11.1.09

Decepción

Menuda decepción anoche: volví a ver una de mis películas favoritas "de todos los tiempos", Monsieur Hire, y me pareció floja. Estoy desconcertado. Y fastidiado además. Algo se ha extinguido irremisiblemente. La he tenido casi veinte años en la memoria, realzada, y anoche comprendí que no se lo merecía. El equívoco viene de que no había regresado a ella desde entonces. Y de que en aquel mismo ciclo de cine francés me conquistó otra, Cuento de invierno, que sí he vuelto a ver montones de veces y que sigo adorando. Si la de Eric Rohmer había resistido las revisitaciones, daba por hecho que la de Patrice Leconte las resistiría también. Durante muchos años no la volví a ver porque no tuve posibilidad. La conseguí al fin hace unos meses. Y anoche me la puse aprovechando que acababa de leer la novela de Georges Simenon en que se inspira, La prometida del señor Hire. La lectura se vio oscurecida por el recuerdo de la película... pero después, tras verla de nuevo, he comprobado que la novela es mejor. Las dos, sin embargo, han resultado inferiores a la película que recordaba. Ésta es la que se ha perdido para siempre. Y la historia de Monsieur Hire en general. De la película, al cabo, quedan sólo las apariciones de la guapísima Sandrine Bonnaire (¡eso fue lo que debió de engatusarme entonces!); y de la novela, algunos párrafos de Simenon. Como estos:
Pero toda esa agitación se producía más allá de aquellas paredes. En la habitación no había más que un bloque de silencio, compacto, uniforme y sin fisuras, y el señor Hire, sentado delante de su taza vacía, apuraba el bienestar que le procuraba el calor del café.

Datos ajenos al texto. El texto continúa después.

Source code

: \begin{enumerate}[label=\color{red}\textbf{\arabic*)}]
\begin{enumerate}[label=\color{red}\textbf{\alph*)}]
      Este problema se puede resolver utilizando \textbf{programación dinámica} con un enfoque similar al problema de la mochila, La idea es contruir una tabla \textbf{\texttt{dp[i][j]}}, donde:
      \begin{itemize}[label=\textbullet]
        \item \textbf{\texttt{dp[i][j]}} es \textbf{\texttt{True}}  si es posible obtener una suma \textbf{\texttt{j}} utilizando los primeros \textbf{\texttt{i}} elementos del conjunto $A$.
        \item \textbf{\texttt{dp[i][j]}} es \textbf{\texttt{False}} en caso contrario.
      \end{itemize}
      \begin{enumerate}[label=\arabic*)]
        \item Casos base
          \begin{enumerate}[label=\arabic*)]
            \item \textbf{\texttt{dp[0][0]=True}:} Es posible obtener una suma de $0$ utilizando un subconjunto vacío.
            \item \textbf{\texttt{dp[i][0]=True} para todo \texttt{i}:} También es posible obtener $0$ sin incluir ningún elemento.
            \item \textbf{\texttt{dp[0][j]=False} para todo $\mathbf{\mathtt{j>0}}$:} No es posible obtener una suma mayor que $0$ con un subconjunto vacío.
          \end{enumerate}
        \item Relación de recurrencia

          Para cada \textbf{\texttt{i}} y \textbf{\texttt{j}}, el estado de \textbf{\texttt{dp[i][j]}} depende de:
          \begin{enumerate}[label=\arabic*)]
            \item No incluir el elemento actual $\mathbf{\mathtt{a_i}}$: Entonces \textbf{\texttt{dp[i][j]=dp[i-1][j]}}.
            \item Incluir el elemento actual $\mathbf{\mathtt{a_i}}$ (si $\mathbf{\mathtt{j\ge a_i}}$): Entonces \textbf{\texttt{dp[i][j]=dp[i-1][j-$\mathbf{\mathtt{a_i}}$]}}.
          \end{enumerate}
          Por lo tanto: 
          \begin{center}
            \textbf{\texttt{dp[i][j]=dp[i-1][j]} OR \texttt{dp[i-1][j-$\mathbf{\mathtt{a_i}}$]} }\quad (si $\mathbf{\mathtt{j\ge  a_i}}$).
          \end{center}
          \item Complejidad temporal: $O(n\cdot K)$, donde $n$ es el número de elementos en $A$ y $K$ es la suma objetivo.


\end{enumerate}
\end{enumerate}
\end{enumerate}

Se sucedían sin interrupción las puertas, la barandilla de pino americano y las botellas de leche en los rellanos. Y todo esto iba acompañado de ruidos. Por todas partes la gente se movía al otro lado de las paredes y algunos ruidos evocaban esfuerzos titánicos. Sin embargo, sólo eran los inquilinos, que se vestían.

La luz era cruda, tal vez porque la bombilla carecía de pantalla. Las líneas se recortaban con nitidez y los colores ofrecían un vivo contraste. Con el hule, la mesa parecía un rectángulo tan duro y frío como una lápida.